Adivinhem quem tirou o último lugar, atrás até mesmo de paizinhos miseráveis e
perdidos no mapa-múndi? Acertou, bródi: o nosso Brasil!
Logo depois, li uma notícia boa que,
na verdade, é ruim: o (des) governo de São Paulo anuncia maior número de
crianças na escola. Mas adotou a política da não-reprovação. Traduzindo:
neguinho passa de ano, sim, mas continua tecninamente analfabeto. Ler sem
raciocinar é como preencher um cheque sem saber quanto se tem no banco.
E por último li, em pesquisa publicada
recentemente nos jornais, que para 56% dos brasileiros entre 18 e 25 anos
comprar mais significa mais felicidade, pouco se importando com problemas
ambientais e sociais do consumo desenfreado.

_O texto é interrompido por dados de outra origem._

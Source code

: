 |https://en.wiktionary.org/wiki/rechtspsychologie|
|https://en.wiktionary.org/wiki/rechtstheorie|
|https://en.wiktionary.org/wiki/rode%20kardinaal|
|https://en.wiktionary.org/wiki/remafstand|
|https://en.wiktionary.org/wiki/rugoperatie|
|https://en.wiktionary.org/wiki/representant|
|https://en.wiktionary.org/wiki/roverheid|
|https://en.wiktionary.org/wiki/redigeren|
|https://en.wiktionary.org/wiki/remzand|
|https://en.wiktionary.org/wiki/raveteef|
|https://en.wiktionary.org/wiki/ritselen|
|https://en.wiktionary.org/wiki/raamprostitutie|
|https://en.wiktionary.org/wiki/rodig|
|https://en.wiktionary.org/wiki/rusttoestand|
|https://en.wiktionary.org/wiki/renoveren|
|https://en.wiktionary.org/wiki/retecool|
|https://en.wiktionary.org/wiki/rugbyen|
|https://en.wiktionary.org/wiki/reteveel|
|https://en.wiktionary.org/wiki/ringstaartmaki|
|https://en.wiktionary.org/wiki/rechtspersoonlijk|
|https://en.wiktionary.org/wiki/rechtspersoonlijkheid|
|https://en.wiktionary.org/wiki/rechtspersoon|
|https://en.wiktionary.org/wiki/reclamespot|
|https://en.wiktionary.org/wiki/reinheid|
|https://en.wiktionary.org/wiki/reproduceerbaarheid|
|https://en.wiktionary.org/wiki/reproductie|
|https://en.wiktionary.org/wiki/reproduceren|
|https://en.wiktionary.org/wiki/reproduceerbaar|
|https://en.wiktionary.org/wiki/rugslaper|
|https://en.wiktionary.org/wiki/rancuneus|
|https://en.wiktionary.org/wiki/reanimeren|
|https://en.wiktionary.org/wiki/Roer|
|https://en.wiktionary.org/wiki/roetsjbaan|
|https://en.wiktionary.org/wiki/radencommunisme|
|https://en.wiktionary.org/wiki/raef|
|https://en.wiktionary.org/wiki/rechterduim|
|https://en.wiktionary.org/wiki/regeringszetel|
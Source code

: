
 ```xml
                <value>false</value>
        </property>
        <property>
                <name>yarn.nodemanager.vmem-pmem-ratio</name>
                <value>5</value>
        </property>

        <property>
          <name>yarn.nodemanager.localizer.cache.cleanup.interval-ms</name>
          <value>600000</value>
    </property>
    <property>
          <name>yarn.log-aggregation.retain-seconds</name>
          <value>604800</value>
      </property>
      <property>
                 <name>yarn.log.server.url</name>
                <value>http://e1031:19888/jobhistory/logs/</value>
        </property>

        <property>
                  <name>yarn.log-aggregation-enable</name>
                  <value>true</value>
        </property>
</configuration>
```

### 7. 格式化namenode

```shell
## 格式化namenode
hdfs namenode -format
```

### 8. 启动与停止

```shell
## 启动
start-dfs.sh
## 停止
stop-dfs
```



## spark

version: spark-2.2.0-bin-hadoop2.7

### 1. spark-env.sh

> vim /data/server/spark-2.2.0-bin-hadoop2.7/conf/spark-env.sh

Ou seja, o jovem brasileirinho
gosta de comprar muitas latinhas de cerveja, toma todas e joga todas nas ruas
ou nas estradas, sem remorso.
Viram como ler atrapalha?
A gente fica sabendo de fatos que se
não soubesse teria mais tempo pra curtir o próprio umbigo numa boa, sem ficar
indignado e preocupado com a situação atual de boa parte de nossa juventude.
E também faz o tico e o teço ( nossos
dois neurônios que ainda funcionam no cérebro, já que se dividirmos o quociente
de inteligência nacional pelo numero de habitantes não deve sobrar mais que
isso per capita ) malhar e suar, em vez de ficarmos admirando o crescimento do
bumbum e do muque no espelho das academias de musculação.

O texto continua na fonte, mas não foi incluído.